- **Work item**:
Filter the listing below for "Then" and report every line that has it.
_ _ _ _
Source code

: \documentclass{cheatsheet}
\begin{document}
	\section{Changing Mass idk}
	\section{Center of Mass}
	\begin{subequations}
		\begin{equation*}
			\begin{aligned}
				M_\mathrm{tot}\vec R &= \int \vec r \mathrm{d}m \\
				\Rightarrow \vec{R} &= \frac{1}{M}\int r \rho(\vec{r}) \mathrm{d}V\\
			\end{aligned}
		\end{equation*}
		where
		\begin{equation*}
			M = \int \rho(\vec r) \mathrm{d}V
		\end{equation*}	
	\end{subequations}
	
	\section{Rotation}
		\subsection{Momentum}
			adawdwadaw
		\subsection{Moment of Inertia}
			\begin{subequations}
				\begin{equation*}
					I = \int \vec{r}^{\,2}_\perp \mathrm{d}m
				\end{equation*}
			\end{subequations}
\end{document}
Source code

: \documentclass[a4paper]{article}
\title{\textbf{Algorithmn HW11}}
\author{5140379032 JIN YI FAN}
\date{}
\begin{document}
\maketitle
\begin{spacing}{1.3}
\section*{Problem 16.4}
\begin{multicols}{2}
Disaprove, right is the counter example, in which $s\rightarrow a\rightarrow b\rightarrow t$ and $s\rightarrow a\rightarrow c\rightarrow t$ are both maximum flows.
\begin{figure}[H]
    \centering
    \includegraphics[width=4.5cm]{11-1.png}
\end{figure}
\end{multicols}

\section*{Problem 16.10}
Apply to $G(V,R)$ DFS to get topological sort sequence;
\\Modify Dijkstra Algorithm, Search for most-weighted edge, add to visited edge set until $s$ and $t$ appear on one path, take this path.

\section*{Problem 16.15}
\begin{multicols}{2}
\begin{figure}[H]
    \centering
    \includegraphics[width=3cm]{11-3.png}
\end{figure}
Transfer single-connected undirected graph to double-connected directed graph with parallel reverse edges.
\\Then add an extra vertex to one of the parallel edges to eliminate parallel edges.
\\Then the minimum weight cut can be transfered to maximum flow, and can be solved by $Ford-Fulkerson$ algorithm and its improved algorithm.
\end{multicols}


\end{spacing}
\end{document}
_ _ _ _
- **Solved problem**:
\\Then add an extra vertex to one of the parallel edges to eliminate parallel edges.
\\Then the minimum weight cut can be transfered to maximum flow, and can be solved by $Ford-Fulkerson$ algorithm and its improved algorithm.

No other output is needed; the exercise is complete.